Mindi ist beim Baby. Ich höre den Kleinen schreien. Oliver heißt er. Wie Mindis Vater. Ich wollte ihr helfen, aber sie hat mich raus geschickt. Sie war ziemlich negativ geladen und gestresst.
Während sie versucht, Olli zu beruhigen, gehe ich in die Küche und decke den Tisch zum Abendessen.
Als ich fertig bin, schreit der Kleine immer noch, aber ich höre Mindis Schritte. Kurz darauf steht sie neben mir. Der Kopf ist dunkelrot, ihr Haar ist verstrubbelt und verschwitzt und sie sieht nicht gut gelaunt aus.

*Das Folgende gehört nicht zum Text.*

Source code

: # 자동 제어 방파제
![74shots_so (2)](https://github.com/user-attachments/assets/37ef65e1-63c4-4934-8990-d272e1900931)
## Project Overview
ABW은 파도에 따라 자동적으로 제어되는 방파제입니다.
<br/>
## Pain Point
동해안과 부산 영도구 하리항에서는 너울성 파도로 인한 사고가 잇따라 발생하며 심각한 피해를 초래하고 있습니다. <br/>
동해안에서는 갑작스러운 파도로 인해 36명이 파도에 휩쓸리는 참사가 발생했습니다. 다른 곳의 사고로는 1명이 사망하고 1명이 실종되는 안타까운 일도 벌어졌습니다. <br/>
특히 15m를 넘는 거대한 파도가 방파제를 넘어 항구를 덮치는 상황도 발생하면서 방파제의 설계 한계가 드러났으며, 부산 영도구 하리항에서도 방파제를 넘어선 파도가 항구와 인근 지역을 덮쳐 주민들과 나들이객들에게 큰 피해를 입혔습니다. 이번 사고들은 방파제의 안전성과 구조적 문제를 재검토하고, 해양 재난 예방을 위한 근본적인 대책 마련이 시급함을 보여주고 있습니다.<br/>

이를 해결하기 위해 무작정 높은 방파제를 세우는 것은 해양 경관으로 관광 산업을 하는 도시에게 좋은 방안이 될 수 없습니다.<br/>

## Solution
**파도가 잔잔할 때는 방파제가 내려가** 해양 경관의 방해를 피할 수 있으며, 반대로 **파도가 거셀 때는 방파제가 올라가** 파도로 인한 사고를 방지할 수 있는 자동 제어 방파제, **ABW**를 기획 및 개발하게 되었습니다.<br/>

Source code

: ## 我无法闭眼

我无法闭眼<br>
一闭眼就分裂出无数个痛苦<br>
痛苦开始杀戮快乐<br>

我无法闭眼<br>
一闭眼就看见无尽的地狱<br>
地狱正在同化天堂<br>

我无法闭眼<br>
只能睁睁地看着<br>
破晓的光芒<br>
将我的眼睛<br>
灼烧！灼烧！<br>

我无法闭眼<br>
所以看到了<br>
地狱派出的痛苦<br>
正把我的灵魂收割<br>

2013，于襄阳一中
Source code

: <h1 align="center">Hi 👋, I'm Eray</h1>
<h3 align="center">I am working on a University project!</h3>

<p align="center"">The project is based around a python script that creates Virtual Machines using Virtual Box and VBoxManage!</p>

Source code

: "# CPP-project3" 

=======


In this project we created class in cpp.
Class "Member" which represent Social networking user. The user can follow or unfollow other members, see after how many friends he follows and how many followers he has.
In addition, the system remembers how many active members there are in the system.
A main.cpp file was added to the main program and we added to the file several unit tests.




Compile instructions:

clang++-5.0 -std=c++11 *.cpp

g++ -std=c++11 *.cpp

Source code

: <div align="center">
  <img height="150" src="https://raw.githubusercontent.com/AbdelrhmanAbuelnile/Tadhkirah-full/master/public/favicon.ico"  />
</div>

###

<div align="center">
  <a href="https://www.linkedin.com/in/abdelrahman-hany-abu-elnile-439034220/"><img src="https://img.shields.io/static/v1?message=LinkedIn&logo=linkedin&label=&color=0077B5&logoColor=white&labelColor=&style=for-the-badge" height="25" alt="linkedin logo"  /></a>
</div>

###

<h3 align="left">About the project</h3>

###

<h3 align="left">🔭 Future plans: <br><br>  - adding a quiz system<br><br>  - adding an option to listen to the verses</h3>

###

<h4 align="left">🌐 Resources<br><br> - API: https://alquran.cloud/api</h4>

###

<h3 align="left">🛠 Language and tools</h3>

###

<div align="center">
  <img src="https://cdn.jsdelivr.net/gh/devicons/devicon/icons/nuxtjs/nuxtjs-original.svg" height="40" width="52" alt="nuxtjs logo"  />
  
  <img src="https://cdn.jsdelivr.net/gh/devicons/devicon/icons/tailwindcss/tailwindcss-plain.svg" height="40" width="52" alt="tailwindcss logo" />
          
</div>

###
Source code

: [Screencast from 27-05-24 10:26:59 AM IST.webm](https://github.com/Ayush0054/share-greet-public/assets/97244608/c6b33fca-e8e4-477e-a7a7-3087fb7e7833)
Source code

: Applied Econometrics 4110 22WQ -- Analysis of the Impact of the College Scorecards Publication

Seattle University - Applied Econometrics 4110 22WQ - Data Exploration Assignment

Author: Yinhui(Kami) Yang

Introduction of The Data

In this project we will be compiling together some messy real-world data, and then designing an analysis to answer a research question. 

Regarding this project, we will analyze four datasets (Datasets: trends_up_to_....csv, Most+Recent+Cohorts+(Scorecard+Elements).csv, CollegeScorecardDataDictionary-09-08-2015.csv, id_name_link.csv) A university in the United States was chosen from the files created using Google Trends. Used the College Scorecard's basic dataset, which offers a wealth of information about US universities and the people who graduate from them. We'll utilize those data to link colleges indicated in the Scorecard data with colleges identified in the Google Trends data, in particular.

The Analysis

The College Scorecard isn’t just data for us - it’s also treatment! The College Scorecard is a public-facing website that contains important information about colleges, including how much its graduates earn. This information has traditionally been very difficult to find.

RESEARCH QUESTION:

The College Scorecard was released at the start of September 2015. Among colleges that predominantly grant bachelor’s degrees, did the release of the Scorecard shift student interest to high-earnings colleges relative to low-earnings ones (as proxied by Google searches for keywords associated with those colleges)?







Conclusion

„Dieses Kind macht mich wahnsinnig!“, ruft sie laut aus und stapft zum Kühlschrank, aus dem sie Butter holt und sie wütend auf den Tisch knallt. „Du hast die Butter vergessen!“, schimpft sie wütend. „Weißt du, am liebsten würde ich dieses beschissene Baby aus dem Fenster werfen!“
„Nein, das möchtest du nicht“, versuchte ich, sie zu beruhigen. Sie ist ein sehr impulsiver Mensch. Das habe ich schon oft zu spüren bekommen. Vor allem, seitdem das Baby da ist. Die blauen Flecken und halbwegs verheilten Wunden an meinem Körper sind der Beweis dafür. Letzte Woche war sie so gereizt, dass sie eine halbe Melone nach mir geworfen hat, ich war sofort ohnmächtig. Ich erinnere mich noch, wie ich danach auf dem Boden aufwachte. Mindi war fort gewesen. Und Oliver hatte geschrien.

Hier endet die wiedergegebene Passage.